What is required: The word "self" occurs in some lines of the data. Return each such line.

* * * *

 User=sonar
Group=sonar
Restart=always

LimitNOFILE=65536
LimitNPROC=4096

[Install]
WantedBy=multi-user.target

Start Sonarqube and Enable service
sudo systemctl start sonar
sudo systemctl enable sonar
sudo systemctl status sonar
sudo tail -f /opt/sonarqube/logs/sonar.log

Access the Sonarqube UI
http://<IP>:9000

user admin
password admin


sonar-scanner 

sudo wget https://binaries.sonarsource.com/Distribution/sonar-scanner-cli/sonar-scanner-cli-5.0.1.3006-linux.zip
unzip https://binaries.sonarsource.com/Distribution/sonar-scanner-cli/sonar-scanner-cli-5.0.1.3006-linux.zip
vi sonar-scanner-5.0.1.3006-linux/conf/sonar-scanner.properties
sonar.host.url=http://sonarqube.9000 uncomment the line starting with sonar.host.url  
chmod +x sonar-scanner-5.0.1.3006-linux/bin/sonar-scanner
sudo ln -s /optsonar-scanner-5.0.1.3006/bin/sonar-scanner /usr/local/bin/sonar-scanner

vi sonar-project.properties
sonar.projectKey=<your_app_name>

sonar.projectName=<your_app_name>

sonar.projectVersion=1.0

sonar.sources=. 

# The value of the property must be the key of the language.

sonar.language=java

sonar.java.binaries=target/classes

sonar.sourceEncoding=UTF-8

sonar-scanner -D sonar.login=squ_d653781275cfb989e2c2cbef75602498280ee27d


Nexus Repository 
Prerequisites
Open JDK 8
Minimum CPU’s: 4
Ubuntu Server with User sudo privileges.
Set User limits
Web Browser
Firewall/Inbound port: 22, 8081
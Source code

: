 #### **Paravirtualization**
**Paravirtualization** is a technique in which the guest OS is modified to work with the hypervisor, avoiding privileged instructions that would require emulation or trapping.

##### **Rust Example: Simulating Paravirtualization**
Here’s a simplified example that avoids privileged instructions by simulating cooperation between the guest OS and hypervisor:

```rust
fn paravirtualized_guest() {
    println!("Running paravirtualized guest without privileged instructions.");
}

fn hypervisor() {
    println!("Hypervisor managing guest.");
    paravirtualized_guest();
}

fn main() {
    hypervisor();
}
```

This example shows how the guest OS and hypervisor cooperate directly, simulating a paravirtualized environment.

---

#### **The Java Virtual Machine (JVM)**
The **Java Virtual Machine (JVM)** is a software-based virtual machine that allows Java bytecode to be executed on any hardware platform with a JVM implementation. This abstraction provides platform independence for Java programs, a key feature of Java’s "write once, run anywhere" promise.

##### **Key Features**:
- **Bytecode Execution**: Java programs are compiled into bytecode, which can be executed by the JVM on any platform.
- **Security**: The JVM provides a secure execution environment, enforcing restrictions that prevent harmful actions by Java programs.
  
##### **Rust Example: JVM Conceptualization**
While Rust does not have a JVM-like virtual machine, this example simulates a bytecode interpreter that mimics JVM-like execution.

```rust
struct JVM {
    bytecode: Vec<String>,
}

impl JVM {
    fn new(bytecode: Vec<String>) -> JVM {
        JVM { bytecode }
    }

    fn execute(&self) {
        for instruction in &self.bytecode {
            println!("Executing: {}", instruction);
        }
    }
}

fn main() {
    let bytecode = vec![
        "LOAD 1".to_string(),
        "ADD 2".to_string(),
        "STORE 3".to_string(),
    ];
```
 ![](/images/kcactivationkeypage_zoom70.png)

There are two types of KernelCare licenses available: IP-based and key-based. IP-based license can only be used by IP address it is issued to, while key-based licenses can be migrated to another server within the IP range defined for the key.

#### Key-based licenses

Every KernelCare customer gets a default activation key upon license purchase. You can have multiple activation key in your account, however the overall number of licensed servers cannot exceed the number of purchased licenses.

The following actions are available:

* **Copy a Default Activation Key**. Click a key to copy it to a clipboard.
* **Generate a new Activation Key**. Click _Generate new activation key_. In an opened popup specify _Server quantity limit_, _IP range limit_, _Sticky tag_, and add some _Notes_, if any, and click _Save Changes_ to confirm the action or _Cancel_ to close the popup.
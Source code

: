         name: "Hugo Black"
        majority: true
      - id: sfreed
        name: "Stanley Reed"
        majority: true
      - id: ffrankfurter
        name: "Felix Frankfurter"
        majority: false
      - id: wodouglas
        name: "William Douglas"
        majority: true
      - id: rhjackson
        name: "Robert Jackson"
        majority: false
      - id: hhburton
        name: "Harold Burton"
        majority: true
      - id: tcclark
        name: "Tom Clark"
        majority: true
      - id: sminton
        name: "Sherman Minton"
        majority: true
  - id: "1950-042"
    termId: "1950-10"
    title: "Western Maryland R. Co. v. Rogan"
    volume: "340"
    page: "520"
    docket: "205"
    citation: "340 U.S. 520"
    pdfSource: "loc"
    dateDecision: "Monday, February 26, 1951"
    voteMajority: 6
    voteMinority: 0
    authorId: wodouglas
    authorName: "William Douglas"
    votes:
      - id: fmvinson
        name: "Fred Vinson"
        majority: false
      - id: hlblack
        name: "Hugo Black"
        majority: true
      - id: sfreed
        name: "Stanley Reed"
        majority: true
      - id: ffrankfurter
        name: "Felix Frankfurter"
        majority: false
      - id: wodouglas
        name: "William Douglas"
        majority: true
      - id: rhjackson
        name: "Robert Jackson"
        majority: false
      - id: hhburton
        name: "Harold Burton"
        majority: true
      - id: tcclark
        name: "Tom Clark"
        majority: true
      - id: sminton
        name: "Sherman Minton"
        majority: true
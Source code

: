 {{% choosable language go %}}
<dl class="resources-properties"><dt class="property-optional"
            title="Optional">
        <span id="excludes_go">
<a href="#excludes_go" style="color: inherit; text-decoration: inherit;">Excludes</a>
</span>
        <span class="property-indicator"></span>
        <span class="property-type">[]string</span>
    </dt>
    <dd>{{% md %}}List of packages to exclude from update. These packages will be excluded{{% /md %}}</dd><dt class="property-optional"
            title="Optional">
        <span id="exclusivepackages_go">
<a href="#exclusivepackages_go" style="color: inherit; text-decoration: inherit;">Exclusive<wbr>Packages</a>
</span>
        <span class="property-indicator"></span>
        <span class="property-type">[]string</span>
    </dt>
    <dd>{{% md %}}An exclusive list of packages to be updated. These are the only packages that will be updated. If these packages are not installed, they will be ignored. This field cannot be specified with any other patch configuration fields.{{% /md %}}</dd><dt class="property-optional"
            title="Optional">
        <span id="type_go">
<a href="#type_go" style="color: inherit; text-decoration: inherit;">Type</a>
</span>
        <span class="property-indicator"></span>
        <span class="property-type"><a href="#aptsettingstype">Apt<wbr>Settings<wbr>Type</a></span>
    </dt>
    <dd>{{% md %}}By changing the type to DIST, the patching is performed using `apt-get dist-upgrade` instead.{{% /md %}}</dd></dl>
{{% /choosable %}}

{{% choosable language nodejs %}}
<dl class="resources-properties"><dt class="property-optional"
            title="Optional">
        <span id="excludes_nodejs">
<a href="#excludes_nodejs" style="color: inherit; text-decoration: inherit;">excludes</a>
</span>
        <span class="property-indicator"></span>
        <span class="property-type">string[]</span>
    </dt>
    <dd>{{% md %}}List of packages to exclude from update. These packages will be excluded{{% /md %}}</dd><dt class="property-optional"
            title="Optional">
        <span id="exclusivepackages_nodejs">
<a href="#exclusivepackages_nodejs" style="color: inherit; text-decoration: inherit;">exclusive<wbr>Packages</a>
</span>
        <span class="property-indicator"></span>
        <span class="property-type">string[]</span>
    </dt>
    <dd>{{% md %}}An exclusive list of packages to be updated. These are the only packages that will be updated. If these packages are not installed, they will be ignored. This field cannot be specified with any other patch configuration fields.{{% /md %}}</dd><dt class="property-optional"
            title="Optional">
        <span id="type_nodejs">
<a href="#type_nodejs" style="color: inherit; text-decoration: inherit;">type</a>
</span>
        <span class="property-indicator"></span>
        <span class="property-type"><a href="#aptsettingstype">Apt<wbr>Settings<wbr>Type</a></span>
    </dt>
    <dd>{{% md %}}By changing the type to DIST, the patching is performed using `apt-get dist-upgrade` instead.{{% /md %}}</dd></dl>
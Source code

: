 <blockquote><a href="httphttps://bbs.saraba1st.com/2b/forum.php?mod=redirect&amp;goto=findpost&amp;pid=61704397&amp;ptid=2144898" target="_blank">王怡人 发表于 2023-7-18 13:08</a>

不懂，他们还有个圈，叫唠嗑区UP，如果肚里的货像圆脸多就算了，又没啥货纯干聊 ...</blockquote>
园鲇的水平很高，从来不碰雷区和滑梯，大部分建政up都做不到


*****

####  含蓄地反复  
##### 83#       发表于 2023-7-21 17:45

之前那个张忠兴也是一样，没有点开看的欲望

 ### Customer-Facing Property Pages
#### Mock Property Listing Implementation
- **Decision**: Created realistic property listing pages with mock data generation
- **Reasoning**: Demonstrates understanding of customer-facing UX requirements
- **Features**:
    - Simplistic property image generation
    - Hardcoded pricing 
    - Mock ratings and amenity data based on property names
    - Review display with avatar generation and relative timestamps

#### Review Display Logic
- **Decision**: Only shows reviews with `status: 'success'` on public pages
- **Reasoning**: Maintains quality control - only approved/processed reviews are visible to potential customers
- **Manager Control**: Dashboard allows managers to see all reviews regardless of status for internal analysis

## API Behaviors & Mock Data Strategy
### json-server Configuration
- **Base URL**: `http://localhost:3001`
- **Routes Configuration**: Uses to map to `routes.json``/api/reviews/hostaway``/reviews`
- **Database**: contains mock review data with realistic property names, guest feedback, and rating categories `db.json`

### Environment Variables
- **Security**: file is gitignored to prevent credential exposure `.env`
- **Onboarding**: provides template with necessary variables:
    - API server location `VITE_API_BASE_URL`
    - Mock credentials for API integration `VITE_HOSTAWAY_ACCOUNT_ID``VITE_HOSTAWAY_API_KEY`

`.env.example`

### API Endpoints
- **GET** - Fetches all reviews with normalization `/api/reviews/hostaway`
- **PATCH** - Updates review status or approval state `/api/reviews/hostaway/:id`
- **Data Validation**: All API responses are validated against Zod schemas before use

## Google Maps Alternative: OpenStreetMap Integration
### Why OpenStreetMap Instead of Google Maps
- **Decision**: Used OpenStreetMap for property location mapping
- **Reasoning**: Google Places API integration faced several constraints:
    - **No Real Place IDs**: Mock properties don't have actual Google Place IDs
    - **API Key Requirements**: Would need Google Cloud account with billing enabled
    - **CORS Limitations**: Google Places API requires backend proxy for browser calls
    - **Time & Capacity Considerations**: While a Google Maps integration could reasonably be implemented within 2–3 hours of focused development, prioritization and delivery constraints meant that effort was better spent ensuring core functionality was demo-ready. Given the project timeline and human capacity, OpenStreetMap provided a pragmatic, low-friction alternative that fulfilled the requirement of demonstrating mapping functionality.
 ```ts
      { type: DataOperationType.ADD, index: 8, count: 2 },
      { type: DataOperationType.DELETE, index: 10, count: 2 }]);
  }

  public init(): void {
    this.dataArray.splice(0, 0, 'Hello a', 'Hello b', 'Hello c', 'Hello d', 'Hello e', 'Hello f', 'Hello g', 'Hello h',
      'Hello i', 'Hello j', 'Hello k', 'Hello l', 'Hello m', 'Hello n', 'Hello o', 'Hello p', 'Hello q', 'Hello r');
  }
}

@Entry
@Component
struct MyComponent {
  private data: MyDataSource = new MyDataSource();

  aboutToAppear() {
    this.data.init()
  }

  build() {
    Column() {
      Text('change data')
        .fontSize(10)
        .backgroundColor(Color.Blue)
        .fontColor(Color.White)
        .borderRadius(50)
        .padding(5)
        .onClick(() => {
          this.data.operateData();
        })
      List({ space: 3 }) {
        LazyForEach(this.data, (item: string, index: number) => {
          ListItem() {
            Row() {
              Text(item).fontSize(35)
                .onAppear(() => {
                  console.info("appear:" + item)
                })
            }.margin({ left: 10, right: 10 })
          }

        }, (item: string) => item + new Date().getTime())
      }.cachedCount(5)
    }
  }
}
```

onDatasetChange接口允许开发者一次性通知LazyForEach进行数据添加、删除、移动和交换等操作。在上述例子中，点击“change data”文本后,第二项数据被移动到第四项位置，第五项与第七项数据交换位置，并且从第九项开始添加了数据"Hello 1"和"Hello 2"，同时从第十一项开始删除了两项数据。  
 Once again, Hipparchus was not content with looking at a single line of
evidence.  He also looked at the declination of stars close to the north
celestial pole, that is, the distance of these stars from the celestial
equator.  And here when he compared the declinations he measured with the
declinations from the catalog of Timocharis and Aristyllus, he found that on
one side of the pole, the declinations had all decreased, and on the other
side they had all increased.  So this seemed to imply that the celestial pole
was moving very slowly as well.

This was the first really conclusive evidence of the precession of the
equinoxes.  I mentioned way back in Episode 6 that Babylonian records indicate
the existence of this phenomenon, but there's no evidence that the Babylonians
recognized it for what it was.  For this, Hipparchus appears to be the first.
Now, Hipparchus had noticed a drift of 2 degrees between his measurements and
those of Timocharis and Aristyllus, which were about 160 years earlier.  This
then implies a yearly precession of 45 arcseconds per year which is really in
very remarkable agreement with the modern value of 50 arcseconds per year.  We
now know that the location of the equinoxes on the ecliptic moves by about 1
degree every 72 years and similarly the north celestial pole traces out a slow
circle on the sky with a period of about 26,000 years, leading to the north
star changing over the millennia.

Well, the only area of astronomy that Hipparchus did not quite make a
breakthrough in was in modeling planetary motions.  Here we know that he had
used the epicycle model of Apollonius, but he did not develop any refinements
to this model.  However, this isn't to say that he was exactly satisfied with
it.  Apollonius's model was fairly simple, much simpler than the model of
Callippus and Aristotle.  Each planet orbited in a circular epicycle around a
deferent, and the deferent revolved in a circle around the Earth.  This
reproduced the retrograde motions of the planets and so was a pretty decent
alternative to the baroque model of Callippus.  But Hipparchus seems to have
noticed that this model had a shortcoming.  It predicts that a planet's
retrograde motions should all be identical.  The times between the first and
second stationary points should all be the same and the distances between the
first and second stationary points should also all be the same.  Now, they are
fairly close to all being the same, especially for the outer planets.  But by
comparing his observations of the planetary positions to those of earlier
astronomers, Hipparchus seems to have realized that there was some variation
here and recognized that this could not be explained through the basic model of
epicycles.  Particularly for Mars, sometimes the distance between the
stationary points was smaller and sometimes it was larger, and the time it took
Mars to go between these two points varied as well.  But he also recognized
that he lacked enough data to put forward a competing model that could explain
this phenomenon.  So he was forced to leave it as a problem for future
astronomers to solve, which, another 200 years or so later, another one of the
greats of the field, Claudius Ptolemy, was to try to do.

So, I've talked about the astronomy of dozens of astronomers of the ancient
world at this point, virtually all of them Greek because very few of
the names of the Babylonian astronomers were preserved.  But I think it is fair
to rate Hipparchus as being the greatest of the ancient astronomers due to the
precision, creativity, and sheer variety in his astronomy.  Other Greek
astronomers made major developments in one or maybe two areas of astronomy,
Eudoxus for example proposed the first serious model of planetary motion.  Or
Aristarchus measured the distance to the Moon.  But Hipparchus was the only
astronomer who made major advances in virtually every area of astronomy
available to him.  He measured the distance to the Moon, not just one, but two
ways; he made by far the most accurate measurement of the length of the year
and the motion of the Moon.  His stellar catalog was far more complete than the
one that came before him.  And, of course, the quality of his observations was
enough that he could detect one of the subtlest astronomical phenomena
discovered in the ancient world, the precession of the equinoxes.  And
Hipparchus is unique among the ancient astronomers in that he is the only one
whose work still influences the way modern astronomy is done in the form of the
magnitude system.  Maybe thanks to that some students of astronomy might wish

* * * *

Solution to the problem:
    fn execute(&self) {
        for instruction in &self.bytecode {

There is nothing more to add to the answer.